* **YOUR INSTRUCTIONS**
Word for word, write out all the entries below, omitting every picture.

[Data items]
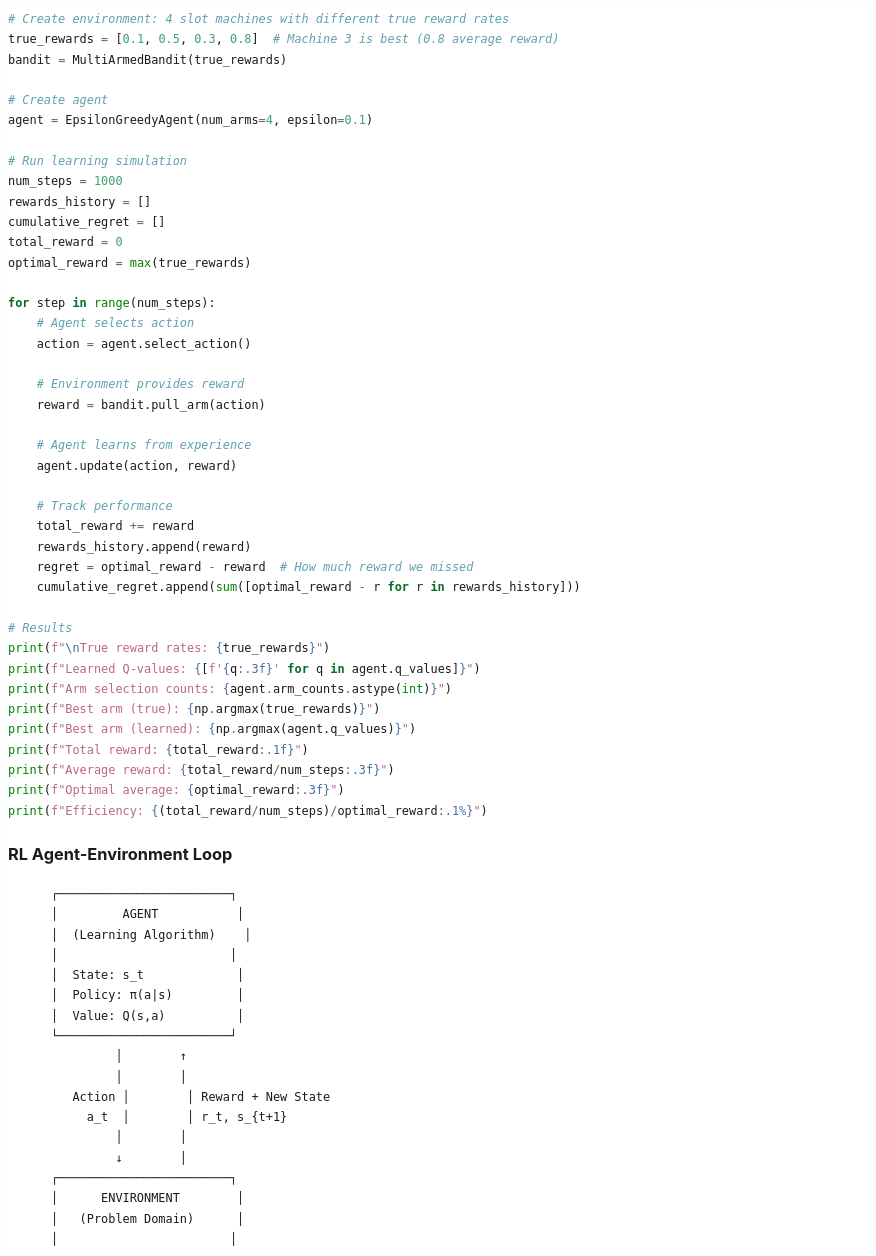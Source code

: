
 ```python
# Create environment: 4 slot machines with different true reward rates
true_rewards = [0.1, 0.5, 0.3, 0.8]  # Machine 3 is best (0.8 average reward)
bandit = MultiArmedBandit(true_rewards)

# Create agent
agent = EpsilonGreedyAgent(num_arms=4, epsilon=0.1)

# Run learning simulation
num_steps = 1000
rewards_history = []
cumulative_regret = []
total_reward = 0
optimal_reward = max(true_rewards)

for step in range(num_steps):
    # Agent selects action
    action = agent.select_action()
    
    # Environment provides reward
    reward = bandit.pull_arm(action)
    
    # Agent learns from experience
    agent.update(action, reward)
    
    # Track performance
    total_reward += reward
    rewards_history.append(reward)
    regret = optimal_reward - reward  # How much reward we missed
    cumulative_regret.append(sum([optimal_reward - r for r in rewards_history]))

# Results
print(f"\nTrue reward rates: {true_rewards}")
print(f"Learned Q-values: {[f'{q:.3f}' for q in agent.q_values]}")
print(f"Arm selection counts: {agent.arm_counts.astype(int)}")
print(f"Best arm (true): {np.argmax(true_rewards)}")
print(f"Best arm (learned): {np.argmax(agent.q_values)}")
print(f"Total reward: {total_reward:.1f}")
print(f"Average reward: {total_reward/num_steps:.3f}")
print(f"Optimal average: {optimal_reward:.3f}")
print(f"Efficiency: {(total_reward/num_steps)/optimal_reward:.1%}")
```

### RL Agent-Environment Loop

```
      ┌────────────────────────┐
      │         AGENT           │
      │  (Learning Algorithm)    │
      │                        │
      │  State: s_t             │
      │  Policy: π(a|s)         │
      │  Value: Q(s,a)          │
      └────────────────────────┘
               │        ↑
               │        │
         Action │        │ Reward + New State
           a_t  │        │ r_t, s_{t+1}
               │        │
               ↓        │
      ┌────────────────────────┐
      │      ENVIRONMENT        │
      │   (Problem Domain)      │
      │                        │
```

* **OUTPUT BELOW**
Source code

:
 ```python
# Create environment: 4 slot machines with different true reward rates
true_rewards = [0.1, 0.5, 0.3, 0.8]  # Machine 3 is best (0.8 average reward)
bandit = MultiArmedBandit(true_rewards)

# Create agent
agent = EpsilonGreedyAgent(num_arms=4, epsilon=0.1)

# Run learning simulation
num_steps = 1000
rewards_history = []
cumulative_regret = []
total_reward = 0
optimal_reward = max(true_rewards)

for step in range(num_steps):
    # Agent selects action
    action = agent.select_action()
    
    # Environment provides reward
    reward = bandit.pull_arm(action)
    
    # Agent learns from experience
    agent.update(action, reward)
    
    # Track performance
    total_reward += reward
    rewards_history.append(reward)
    regret = optimal_reward - reward  # How much reward we missed
    cumulative_regret.append(sum([optimal_reward - r for r in rewards_history]))

# Results
print(f"\nTrue reward rates: {true_rewards}")
print(f"Learned Q-values: {[f'{q:.3f}' for q in agent.q_values]}")
print(f"Arm selection counts: {agent.arm_counts.astype(int)}")
print(f"Best arm (true): {np.argmax(true_rewards)}")
print(f"Best arm (learned): {np.argmax(agent.q_values)}")
print(f"Total reward: {total_reward:.1f}")
print(f"Average reward: {total_reward/num_steps:.3f}")
print(f"Optimal average: {optimal_reward:.3f}")
print(f"Efficiency: {(total_reward/num_steps)/optimal_reward:.1%}")
```

### RL Agent-Environment Loop

```
      ┌────────────────────────┐
      │         AGENT           │
      │  (Learning Algorithm)    │
      │                        │
      │  State: s_t             │
      │  Policy: π(a|s)         │
      │  Value: Q(s,a)          │
      └────────────────────────┘
               │        ↑
               │        │
         Action │        │ Reward + New State
           a_t  │        │ r_t, s_{t+1}
               │        │
               ↓        │
      ┌────────────────────────┐
      │      ENVIRONMENT        │
      │   (Problem Domain)      │
      │                        │
```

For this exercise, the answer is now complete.